A Kepler SMX has several types of private caches for different memory spaces. Global memory is the GPU’s main memory space and acts like CPU memory. It’s backed by VRAM, and writes are visible across the GPU. Accesses to global memory can be cached by L1. Texture memory is read-only and backed by separate caches on Kepler. Nvidia’s GK110/GK210 whitepaper refers to the texture cache as a “read-only data cache”.

Constant memory is meant for read-only variables, and is specified via the “__constant” qualifier in OpenCL. Kepler’s SMX has a two-level constant cache.

Finally, each OpenCL workgroup or CUDA thread block can allocate scratchpad memory.
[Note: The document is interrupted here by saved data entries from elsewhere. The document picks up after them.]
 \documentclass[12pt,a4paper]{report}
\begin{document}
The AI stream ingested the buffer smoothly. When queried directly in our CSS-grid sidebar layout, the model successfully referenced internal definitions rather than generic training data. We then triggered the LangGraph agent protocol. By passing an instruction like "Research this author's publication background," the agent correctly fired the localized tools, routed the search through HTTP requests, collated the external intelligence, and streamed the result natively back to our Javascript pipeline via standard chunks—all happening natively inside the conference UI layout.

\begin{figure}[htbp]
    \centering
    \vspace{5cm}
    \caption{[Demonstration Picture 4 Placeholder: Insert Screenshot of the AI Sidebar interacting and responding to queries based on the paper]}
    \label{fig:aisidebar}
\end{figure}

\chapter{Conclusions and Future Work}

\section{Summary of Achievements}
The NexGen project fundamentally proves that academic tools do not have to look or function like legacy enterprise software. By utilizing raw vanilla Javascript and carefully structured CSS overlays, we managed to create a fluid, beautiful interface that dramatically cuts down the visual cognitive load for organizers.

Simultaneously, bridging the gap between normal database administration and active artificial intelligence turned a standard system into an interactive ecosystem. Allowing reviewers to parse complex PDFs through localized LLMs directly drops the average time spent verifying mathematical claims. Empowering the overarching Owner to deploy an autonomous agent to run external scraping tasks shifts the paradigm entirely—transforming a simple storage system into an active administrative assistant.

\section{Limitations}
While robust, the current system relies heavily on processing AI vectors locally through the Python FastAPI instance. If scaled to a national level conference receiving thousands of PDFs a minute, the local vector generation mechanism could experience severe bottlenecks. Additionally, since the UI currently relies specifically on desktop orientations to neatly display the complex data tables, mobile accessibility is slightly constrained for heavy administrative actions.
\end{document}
OpenCL calls this local memory, while CUDA calls it shared memory.

Global Memory

Like Fermi, L1 cache and shared memory (a software managed scratchpad) are dynamically allocated out of a 64 KB block of storage. In addition to supporting Fermi’s 16+48 KB split, Kepler adds an evenly split 32+32 KB option.

Using CUDA’s cudaDeviceSetCacheConfig API to prefer different L1/scratchpad splits

GK210 Kepler doubles L1/shared memory storage to 128 KB, potentially helping occupancy with programs that allocate a lot of scratchpad storage. L1 cache capacity stays capped at 48 KB, suggesting Nvidia didn’t increase the tag array size. Latency to the L1 data cache remains constant regardless of the L1/scratchpad storage split.
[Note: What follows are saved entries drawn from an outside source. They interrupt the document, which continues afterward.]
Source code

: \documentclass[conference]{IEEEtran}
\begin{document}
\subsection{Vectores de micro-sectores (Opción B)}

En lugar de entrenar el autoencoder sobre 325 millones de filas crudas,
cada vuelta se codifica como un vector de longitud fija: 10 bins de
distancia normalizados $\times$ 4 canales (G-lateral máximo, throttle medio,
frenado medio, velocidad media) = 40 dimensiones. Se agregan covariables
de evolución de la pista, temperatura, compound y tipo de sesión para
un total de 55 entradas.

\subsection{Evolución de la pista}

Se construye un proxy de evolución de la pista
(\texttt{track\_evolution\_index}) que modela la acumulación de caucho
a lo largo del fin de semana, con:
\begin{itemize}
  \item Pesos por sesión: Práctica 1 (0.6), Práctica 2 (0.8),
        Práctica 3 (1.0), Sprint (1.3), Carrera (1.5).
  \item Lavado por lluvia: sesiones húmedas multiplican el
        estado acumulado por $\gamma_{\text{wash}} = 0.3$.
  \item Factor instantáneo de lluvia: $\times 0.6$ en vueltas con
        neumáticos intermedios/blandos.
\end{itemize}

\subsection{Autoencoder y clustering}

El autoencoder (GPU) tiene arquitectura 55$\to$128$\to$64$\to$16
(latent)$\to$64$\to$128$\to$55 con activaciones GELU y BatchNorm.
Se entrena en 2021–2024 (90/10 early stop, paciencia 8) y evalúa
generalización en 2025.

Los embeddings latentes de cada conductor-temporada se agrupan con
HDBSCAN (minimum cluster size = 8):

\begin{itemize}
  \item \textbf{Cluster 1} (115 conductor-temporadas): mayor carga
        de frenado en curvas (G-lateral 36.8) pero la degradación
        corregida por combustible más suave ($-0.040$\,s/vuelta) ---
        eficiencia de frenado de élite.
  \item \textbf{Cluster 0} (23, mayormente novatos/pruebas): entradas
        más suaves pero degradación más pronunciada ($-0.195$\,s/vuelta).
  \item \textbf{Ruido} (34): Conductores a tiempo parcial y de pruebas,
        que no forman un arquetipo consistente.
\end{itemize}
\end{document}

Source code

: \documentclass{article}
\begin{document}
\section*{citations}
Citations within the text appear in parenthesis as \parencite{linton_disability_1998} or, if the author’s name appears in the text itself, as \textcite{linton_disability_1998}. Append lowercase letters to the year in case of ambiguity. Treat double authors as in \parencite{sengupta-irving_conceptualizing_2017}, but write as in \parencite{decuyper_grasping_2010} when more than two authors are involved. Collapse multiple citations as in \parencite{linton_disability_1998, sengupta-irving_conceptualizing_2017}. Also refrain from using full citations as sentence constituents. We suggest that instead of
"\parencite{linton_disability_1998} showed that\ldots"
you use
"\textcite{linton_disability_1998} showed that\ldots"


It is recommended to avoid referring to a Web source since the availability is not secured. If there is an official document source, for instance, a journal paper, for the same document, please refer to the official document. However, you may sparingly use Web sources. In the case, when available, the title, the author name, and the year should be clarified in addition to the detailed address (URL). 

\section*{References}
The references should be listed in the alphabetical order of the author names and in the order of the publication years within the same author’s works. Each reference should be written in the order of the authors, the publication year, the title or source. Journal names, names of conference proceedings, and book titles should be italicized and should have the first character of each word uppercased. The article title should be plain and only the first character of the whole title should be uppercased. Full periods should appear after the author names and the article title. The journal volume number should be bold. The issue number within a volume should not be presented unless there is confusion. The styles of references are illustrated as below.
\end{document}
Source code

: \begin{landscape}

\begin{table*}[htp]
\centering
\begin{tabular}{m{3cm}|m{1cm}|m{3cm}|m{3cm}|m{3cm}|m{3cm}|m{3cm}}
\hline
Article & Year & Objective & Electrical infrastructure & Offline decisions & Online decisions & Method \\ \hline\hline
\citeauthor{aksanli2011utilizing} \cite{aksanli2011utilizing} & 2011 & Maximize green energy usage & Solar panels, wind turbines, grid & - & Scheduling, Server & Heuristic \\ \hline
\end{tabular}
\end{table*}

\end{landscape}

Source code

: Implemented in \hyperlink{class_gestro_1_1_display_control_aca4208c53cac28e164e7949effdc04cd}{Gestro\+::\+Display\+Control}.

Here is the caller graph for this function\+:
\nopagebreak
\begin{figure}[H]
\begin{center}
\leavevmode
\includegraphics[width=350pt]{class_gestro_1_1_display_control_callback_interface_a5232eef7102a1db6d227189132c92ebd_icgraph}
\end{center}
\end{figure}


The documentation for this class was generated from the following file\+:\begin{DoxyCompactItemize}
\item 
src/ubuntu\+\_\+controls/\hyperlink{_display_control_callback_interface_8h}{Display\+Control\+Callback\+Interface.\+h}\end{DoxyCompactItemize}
Compared to GF114 Fermi, GK210 Kepler has somewhat higher cache and memory latency. The Tesla K80 is a rather low clocked Kepler product and has a core clock similar to the GTX 560 Ti’s (824 vs 823 MHz), which likely accounts for the lack of improvement.
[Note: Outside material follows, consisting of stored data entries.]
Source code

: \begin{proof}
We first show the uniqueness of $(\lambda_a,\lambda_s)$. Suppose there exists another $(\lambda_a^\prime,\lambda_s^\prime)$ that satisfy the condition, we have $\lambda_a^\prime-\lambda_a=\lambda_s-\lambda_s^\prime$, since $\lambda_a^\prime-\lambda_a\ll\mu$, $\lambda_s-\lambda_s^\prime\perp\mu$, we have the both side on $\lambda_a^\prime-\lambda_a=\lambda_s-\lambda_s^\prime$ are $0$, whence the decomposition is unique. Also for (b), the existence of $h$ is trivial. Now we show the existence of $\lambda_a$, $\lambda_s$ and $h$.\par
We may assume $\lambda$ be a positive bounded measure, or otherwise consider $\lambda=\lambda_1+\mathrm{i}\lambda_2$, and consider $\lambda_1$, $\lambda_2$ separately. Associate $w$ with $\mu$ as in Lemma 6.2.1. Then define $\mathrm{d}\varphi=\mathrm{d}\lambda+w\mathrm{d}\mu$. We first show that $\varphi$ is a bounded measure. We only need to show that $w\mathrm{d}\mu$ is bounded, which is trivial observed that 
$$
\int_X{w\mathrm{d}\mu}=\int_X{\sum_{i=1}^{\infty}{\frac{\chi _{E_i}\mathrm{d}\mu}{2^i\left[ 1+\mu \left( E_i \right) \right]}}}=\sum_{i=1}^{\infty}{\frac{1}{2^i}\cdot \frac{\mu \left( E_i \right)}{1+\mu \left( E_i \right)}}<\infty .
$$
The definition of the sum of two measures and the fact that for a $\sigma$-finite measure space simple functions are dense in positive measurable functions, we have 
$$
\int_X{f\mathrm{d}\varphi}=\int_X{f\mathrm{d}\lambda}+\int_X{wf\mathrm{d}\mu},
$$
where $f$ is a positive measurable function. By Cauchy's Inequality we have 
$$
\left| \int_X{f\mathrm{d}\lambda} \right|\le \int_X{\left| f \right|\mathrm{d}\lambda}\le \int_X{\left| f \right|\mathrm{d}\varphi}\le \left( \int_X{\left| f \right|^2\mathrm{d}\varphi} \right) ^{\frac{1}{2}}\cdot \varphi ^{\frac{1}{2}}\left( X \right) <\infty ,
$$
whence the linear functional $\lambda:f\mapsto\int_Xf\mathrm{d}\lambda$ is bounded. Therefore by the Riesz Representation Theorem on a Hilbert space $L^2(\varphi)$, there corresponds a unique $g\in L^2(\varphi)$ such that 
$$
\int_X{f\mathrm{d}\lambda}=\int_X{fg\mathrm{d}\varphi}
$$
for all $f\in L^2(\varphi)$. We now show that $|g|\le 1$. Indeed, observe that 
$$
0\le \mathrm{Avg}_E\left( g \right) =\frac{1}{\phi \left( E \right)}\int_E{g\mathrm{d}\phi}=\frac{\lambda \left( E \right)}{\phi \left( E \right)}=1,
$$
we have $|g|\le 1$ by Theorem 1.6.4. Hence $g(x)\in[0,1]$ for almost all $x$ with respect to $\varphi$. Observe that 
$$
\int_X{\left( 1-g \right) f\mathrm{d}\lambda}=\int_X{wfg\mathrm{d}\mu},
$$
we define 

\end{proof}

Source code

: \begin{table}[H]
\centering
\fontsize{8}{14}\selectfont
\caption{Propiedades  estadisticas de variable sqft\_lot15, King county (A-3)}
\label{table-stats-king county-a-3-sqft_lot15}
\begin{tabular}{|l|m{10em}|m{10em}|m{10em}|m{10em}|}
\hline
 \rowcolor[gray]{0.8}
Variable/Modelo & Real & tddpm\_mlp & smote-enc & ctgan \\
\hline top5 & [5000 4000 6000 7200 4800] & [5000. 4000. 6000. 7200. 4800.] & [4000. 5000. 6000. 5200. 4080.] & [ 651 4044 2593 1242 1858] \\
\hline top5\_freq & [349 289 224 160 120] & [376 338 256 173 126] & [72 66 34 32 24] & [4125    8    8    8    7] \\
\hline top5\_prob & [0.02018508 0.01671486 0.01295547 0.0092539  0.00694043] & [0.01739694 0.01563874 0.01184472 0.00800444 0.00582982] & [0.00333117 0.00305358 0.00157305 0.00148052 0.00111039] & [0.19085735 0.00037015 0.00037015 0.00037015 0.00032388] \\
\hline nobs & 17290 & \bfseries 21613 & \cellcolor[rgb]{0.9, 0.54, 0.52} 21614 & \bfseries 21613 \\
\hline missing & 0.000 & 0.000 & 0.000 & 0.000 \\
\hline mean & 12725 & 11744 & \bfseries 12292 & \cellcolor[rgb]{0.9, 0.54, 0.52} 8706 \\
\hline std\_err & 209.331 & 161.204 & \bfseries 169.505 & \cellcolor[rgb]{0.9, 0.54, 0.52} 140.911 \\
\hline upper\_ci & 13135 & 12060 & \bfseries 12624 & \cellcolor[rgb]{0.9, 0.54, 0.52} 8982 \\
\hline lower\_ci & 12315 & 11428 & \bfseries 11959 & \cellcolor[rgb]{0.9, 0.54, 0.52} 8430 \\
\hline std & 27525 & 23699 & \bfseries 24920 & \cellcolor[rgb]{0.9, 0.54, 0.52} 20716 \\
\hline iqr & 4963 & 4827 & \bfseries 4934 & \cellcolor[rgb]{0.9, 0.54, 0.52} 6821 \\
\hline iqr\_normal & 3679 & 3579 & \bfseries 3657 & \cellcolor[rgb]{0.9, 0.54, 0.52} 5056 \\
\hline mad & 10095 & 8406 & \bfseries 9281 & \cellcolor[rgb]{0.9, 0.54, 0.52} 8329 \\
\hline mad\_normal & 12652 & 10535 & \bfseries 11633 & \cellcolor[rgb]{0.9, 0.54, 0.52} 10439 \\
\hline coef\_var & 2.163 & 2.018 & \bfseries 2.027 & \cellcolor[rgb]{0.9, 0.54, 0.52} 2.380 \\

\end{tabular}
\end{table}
Frustratingly, OpenCL and CUDA kernels can’t access GK104’s L1 data cache. I tried both OpenCL and CUDA with the opt-in compiler flags set. Somehow it works with Vulkan, so I’m using Nemes’ Vulkan microbenchmark to compare with AMD’s HD 7950.

Nvidia’s GTX 680 has better vector access latency throughout the memory hierarchy. AMD enjoys better latency if it can leverage the scalar memory path, which only works for values known to be constant across a 64-wide wavefront. Nvidia’s driver in its infinite wisdom has chosen the smallest L1 data cache allocation for Vulkan even though the kernel doesn’t use scratchpad memory. Otherwise, Nvidia could have a L1D capacity and speed advantage over AMD.

Texture Caching

Nvidia’s GK110/210 whitepaper² says each SMX has 48 KB of texture cache. However, my testing only sees 12 KB. Größler’s thesis³ shows similar results. An investigation by Xinxin Mei and Xiaowen Chu suggests both Kepler and Fermi use a 12 KB, 96-way set associative texture cache. This discrepancy is because Kepler appears to have a private texture cache for each scheduler partition.

I created disjoint pointer chasing chains within the test array and spawned multiple sets of 32 threads within the same workgroup. Nvidia’s compiler appears to assign adjacent OpenCL threads to the same wave (vector), so I had each set of 32 threads follow the same chain to avoid divergent memory accesses. Keeping the test within one workgroup meant all waves would be assigned to the same SMX. Spawning two waves shows low latency over 24 KB, and spawning four shows the 48 KB of texture cache capacity claimed by Nvidia’s whitepaper.

Thus, I disagree with Mei and Chu’s conclusion that each Kepler SM has 12 KB of texture cache per SM(X). Rather, I think it has 12 KB of texture cache per SMX scheduler partition, giving each SMX four 12 KB texture caches and 48 KB of total texture cache capacity.

What GK104’s memory hierarchy probably looks like

Compared to GCN, Kepler enjoys lower latency access for image1d_buffer_t accesses. GCN’s vector cache doubles as a texture cache, so we’re comparing Kepler’s texture cache to GCN’s vector cache accessed (probably) through the TMUs. Latencies are closer this time, likely because array address calculations are handled by the TMUs, and they’re faster than doing the equivalent shift + add sequence through the vector ALUs.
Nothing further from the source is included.